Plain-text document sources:
# # # # # # #

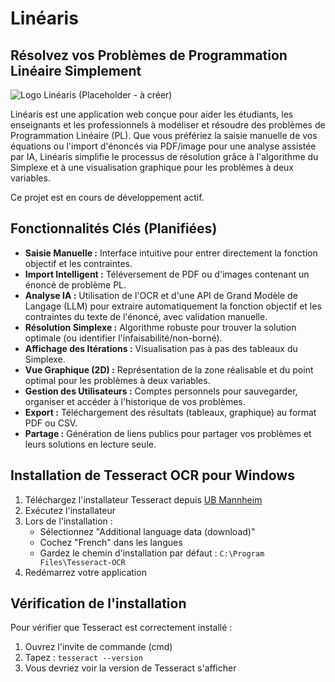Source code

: # Linéaris

## Résolvez vos Problèmes de Programmation Linéaire Simplement

![Logo Linéaris (Placeholder - à créer)](docs/img/linearis_logo_placeholder.png)

Linéaris est une application web conçue pour aider les étudiants, les enseignants et les professionnels à modéliser et résoudre des problèmes de Programmation Linéaire (PL). Que vous préfériez la saisie manuelle de vos équations ou l'import d'énoncés via PDF/image pour une analyse assistée par IA, Linéaris simplifie le processus de résolution grâce à l'algorithme du Simplexe et à une visualisation graphique pour les problèmes à deux variables.

Ce projet est en cours de développement actif.

## Fonctionnalités Clés (Planifiées)

* **Saisie Manuelle :** Interface intuitive pour entrer directement la fonction objectif et les contraintes.
* **Import Intelligent :** Téléversement de PDF ou d'images contenant un énoncé de problème PL.
* **Analyse IA :** Utilisation de l'OCR et d'une API de Grand Modèle de Langage (LLM) pour extraire automatiquement la fonction objectif et les contraintes du texte de l'énoncé, avec validation manuelle.
* **Résolution Simplexe :** Algorithme robuste pour trouver la solution optimale (ou identifier l'infaisabilité/non-borné).
* **Affichage des Itérations :** Visualisation pas à pas des tableaux du Simplexe.
* **Vue Graphique (2D) :** Représentation de la zone réalisable et du point optimal pour les problèmes à deux variables.
* **Gestion des Utilisateurs :** Comptes personnels pour sauvegarder, organiser et accéder à l'historique de vos problèmes.
* **Export :** Téléchargement des résultats (tableaux, graphique) au format PDF ou CSV.
* **Partage :** Génération de liens publics pour partager vos problèmes et leurs solutions en lecture seule.

## Installation de Tesseract OCR pour Windows

1. Téléchargez l'installateur Tesseract depuis [UB Mannheim](https://github.com/UB-Mannheim/tesseract/wiki)
2. Exécutez l'installateur
3. Lors de l'installation :
   - Sélectionnez "Additional language data (download)"
   - Cochez "French" dans les langues
   - Gardez le chemin d'installation par défaut : `C:\Program Files\Tesseract-OCR`
4. Redémarrez votre application

## Vérification de l'installation

Pour vérifier que Tesseract est correctement installé :
1. Ouvrez l'invite de commande (cmd)
2. Tapez : `tesseract --version`
3. Vous devriez voir la version de Tesseract s'afficher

# # # # # # #

In how many lines of the data does the string "tableaux" appear? Only the number should be given.

■ WRITTEN SOLUTION: 2